Task instructions: Could you repeat the entries below exactly, but only from the line with "## High Pitch and Low Pitch" through the line with "If all the numbers", and without any picture?

Data to process:
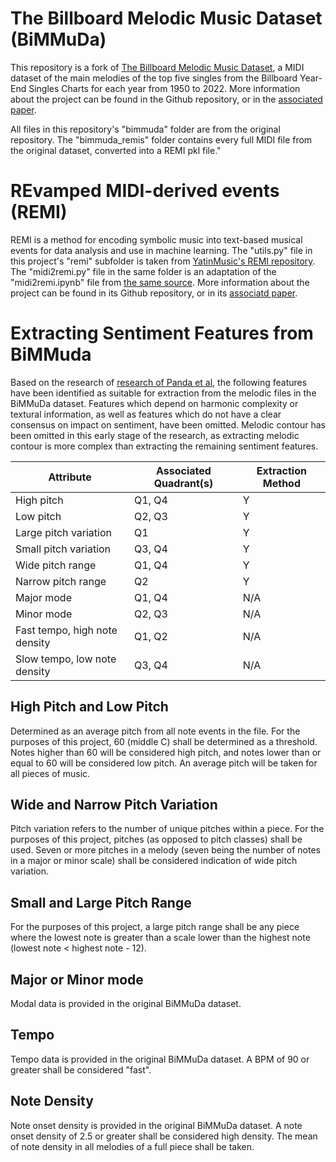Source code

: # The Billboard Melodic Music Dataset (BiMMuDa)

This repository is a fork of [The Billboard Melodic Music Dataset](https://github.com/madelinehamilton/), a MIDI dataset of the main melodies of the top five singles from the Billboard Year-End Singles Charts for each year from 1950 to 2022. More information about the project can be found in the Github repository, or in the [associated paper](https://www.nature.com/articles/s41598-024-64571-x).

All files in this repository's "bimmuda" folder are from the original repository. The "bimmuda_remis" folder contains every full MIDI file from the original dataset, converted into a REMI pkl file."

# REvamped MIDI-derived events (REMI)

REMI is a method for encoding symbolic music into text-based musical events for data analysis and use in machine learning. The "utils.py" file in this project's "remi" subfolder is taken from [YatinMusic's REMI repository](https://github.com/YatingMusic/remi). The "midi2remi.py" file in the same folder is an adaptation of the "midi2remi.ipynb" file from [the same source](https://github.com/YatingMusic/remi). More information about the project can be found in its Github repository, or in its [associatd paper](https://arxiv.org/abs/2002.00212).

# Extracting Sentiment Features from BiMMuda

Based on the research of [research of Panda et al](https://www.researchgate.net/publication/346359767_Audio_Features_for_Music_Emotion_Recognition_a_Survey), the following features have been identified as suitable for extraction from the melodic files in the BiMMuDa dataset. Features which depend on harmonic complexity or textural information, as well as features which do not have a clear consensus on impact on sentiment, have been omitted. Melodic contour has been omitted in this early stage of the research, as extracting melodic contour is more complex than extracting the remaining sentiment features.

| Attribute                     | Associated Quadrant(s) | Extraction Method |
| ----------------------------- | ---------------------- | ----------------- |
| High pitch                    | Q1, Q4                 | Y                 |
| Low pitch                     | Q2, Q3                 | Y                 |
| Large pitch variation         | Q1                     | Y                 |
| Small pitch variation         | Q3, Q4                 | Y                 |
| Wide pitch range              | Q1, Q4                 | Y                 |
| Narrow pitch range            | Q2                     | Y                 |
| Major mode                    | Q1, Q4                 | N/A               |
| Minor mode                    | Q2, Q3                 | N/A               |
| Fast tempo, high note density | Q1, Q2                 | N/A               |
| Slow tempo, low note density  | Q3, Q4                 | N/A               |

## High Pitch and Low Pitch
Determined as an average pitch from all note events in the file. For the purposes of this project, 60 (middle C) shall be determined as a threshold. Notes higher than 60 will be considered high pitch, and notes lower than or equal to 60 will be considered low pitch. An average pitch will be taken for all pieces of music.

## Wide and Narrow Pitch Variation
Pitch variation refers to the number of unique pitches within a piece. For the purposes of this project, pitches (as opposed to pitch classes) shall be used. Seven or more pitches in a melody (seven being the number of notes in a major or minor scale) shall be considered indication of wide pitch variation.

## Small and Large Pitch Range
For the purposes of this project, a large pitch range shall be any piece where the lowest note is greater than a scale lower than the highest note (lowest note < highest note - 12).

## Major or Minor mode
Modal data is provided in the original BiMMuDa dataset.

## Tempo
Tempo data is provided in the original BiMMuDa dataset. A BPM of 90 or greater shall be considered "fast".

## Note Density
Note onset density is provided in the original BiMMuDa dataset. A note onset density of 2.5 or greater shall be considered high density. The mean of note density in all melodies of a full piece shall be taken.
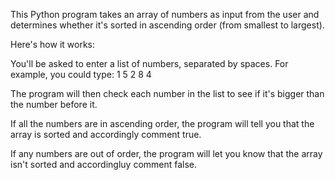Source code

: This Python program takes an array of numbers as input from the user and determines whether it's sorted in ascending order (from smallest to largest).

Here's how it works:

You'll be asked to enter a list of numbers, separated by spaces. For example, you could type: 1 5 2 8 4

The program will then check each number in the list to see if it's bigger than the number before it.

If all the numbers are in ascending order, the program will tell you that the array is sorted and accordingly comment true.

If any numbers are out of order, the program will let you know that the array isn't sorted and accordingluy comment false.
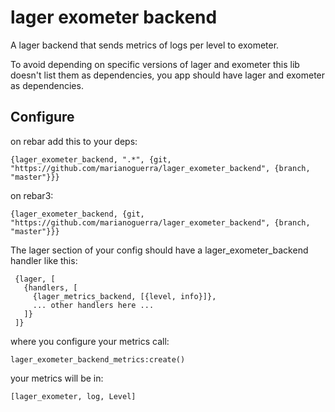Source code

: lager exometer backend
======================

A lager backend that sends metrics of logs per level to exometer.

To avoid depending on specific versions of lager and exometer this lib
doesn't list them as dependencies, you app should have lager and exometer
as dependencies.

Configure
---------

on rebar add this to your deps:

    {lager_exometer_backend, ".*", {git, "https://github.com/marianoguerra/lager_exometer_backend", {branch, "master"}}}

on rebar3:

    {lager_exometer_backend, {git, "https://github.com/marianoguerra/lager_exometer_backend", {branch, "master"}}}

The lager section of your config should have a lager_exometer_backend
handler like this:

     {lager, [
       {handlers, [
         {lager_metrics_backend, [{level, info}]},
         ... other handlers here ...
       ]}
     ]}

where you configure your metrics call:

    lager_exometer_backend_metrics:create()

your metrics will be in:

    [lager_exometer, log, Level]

Result of the task:
## High Pitch and Low Pitch
Determined as an average pitch from all note events in the file. For the purposes of this project, 60 (middle C) shall be determined as a threshold. Notes higher than 60 will be considered high pitch, and notes lower than or equal to 60 will be considered low pitch. An average pitch will be taken for all pieces of music.

## Wide and Narrow Pitch Variation
Pitch variation refers to the number of unique pitches within a piece. For the purposes of this project, pitches (as opposed to pitch classes) shall be used. Seven or more pitches in a melody (seven being the number of notes in a major or minor scale) shall be considered indication of wide pitch variation.

## Small and Large Pitch Range
For the purposes of this project, a large pitch range shall be any piece where the lowest note is greater than a scale lower than the highest note (lowest note < highest note - 12).

## Major or Minor mode
Modal data is provided in the original BiMMuDa dataset.

## Tempo
Tempo data is provided in the original BiMMuDa dataset. A BPM of 90 or greater shall be considered "fast".

## Note Density
Note onset density is provided in the original BiMMuDa dataset. A note onset density of 2.5 or greater shall be considered high density. The mean of note density in all melodies of a full piece shall be taken.
Source code

: This Python program takes an array of numbers as input from the user and determines whether it's sorted in ascending order (from smallest to largest).

Here's how it works:

You'll be asked to enter a list of numbers, separated by spaces. For example, you could type: 1 5 2 8 4

The program will then check each number in the list to see if it's bigger than the number before it.

If all the numbers are in ascending order, the program will tell you that the array is sorted and accordingly comment true.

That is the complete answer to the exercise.